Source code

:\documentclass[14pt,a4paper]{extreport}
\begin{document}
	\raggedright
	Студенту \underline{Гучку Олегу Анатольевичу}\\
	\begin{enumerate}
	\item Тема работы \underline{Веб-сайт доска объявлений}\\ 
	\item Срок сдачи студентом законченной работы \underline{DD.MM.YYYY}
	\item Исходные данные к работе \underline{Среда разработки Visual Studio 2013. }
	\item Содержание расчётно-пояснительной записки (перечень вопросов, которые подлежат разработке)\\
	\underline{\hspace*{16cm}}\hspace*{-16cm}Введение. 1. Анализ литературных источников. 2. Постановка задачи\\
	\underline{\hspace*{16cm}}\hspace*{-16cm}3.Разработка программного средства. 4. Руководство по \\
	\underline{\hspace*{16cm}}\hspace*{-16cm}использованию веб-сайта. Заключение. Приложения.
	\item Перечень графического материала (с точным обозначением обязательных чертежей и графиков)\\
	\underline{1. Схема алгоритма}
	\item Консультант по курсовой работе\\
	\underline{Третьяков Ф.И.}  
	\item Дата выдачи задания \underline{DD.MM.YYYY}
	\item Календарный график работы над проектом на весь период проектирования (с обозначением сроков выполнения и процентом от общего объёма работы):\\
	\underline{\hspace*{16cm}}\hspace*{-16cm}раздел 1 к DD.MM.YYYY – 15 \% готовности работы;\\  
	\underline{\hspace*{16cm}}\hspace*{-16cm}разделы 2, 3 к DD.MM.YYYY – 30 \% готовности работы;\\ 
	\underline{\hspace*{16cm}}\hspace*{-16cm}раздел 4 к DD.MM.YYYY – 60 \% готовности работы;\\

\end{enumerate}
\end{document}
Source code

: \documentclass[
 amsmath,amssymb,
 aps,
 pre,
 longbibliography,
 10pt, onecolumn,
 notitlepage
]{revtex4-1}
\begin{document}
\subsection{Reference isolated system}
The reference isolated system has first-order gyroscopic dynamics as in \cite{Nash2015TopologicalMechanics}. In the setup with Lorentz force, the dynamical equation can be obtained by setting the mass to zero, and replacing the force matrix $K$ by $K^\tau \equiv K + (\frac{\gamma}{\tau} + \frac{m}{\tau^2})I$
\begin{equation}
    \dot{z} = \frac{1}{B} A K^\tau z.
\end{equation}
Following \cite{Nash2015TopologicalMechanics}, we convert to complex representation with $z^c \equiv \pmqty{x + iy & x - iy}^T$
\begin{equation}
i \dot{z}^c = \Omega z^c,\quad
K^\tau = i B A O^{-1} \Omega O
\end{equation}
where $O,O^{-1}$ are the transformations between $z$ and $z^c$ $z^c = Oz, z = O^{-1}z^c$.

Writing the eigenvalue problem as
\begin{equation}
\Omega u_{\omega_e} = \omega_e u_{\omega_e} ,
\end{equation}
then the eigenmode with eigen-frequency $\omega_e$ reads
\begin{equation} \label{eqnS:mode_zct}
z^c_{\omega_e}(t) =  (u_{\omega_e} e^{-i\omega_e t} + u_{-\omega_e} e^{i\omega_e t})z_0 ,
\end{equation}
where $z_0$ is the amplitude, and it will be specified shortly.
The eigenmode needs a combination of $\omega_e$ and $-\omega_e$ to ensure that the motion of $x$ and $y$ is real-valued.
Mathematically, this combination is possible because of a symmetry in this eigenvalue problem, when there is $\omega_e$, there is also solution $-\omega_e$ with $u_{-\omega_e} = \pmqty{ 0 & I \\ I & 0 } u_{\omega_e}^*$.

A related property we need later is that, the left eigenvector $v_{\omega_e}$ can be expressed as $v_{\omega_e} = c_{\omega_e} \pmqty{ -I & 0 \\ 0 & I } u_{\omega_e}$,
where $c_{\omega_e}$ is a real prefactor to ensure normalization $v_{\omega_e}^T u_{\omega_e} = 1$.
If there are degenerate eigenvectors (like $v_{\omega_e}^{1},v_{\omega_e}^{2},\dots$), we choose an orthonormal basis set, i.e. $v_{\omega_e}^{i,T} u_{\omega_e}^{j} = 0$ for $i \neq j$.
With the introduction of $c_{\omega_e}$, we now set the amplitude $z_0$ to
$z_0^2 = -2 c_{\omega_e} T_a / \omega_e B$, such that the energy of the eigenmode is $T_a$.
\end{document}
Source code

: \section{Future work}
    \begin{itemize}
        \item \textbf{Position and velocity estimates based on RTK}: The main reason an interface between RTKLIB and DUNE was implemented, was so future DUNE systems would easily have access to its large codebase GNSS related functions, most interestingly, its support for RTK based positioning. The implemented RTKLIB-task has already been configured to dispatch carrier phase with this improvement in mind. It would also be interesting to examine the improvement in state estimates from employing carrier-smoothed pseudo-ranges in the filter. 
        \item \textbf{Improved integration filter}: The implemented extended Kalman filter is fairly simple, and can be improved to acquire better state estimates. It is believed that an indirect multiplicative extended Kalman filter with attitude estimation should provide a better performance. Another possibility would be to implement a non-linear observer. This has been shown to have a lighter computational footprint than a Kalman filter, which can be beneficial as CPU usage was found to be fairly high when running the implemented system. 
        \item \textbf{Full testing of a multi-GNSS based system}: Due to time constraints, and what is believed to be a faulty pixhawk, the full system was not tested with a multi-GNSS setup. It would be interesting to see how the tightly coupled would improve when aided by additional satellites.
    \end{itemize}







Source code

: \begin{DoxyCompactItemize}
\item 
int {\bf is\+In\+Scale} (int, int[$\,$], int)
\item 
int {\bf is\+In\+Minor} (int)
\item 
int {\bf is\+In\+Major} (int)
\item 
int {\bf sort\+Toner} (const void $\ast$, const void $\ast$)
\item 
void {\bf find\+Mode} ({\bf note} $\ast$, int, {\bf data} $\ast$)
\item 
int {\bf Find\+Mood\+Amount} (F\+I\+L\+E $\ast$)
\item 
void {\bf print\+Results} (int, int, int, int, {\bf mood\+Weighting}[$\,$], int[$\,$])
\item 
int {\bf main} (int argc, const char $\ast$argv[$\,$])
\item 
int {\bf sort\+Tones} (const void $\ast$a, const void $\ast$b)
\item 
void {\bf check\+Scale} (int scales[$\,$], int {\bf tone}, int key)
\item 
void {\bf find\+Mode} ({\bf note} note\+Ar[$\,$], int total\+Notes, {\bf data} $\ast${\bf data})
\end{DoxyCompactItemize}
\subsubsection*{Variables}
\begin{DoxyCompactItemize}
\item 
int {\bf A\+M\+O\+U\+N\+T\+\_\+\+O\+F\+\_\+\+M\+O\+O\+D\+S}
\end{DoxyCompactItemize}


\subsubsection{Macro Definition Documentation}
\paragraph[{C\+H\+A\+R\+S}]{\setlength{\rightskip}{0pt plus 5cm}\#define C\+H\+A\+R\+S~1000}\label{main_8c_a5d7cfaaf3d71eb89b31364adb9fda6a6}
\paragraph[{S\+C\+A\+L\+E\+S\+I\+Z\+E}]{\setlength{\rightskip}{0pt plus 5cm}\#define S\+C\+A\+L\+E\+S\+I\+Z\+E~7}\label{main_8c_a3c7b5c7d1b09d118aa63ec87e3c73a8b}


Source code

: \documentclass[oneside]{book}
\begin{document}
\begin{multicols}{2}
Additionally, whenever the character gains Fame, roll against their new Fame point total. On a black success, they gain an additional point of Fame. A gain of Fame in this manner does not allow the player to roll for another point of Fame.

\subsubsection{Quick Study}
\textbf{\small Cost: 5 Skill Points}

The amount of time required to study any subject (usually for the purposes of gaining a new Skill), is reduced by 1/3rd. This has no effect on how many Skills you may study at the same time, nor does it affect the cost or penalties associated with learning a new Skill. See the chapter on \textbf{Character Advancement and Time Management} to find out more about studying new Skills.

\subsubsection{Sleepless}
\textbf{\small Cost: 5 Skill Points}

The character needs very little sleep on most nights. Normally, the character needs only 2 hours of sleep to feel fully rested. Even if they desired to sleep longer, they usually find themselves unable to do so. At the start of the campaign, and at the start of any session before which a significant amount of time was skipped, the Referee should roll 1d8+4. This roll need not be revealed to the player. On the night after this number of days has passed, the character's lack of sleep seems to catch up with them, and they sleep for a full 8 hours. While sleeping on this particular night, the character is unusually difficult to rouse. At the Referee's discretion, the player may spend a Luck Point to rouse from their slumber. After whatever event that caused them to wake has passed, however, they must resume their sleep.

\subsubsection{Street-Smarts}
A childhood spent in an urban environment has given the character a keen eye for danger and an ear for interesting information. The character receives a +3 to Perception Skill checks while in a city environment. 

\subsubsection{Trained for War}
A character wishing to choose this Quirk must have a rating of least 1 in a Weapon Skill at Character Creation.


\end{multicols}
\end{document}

____

What you need to do:
Copy exactly the lines above, starting at the opening line and finishing at the line in which "15 \% готовности работы;\\" occurs.

Result of the task:
Source code

:\documentclass[14pt,a4paper]{extreport}
\begin{document}
	\raggedright
	Студенту \underline{Гучку Олегу Анатольевичу}\\
	\begin{enumerate}
	\item Тема работы \underline{Веб-сайт доска объявлений}\\ 
	\item Срок сдачи студентом законченной работы \underline{DD.MM.YYYY}
	\item Исходные данные к работе \underline{Среда разработки Visual Studio 2013. }
	\item Содержание расчётно-пояснительной записки (перечень вопросов, которые подлежат разработке)\\
	\underline{\hspace*{16cm}}\hspace*{-16cm}Введение. 1. Анализ литературных источников. 2. Постановка задачи\\
	\underline{\hspace*{16cm}}\hspace*{-16cm}3.Разработка программного средства. 4. Руководство по \\
	\underline{\hspace*{16cm}}\hspace*{-16cm}использованию веб-сайта. Заключение. Приложения.
	\item Перечень графического материала (с точным обозначением обязательных чертежей и графиков)\\
	\underline{1. Схема алгоритма}
	\item Консультант по курсовой работе\\
	\underline{Третьяков Ф.И.}  
	\item Дата выдачи задания \underline{DD.MM.YYYY}
	\item Календарный график работы над проектом на весь период проектирования (с обозначением сроков выполнения и процентом от общего объёма работы):\\
	\underline{\hspace*{16cm}}\hspace*{-16cm}раздел 1 к DD.MM.YYYY – 15 \% готовности работы;\\  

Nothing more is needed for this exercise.